* [AIM OF THE EXERCISE] Scan the listing for "https" and copy out each line that has it.

* [MATERIAL TO PROCESS]
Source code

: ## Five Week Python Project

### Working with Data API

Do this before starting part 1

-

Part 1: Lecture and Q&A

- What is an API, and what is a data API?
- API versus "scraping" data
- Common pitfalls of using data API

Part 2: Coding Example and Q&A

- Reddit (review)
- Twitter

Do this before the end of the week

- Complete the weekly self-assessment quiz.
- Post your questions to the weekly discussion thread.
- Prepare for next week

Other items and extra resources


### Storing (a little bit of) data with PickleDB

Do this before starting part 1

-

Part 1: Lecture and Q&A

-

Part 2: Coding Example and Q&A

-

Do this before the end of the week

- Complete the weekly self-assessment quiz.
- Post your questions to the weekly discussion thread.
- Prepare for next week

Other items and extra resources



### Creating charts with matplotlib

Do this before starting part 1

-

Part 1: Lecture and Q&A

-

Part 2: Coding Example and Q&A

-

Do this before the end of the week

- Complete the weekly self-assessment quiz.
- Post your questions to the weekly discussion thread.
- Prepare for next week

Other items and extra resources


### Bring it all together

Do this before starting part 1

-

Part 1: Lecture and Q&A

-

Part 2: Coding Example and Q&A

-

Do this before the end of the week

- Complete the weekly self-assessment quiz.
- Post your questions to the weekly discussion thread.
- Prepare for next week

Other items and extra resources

* * *

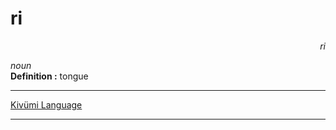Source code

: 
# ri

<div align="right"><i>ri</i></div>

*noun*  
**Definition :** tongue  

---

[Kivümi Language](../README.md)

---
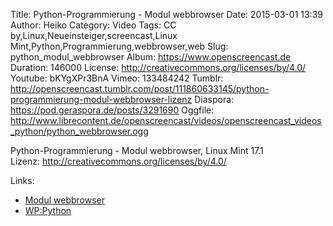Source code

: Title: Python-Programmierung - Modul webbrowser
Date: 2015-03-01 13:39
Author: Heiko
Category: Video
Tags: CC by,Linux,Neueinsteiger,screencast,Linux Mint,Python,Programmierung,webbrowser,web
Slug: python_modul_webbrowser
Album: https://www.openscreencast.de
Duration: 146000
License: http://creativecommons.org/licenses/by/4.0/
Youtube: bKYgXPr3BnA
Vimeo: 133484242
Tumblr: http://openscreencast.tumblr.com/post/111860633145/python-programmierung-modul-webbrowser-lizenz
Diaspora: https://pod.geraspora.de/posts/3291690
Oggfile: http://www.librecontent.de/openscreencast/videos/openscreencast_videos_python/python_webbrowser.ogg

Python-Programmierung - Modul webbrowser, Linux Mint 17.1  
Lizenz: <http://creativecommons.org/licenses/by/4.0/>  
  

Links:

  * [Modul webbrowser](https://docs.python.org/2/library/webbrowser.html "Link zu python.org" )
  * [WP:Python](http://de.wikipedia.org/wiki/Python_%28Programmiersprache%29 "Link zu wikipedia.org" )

* [RESPONSE BOX]
Album: https://www.openscreencast.de
Diaspora: https://pod.geraspora.de/posts/3291690
  * [Modul webbrowser](https://docs.python.org/2/library/webbrowser.html "Link zu python.org" )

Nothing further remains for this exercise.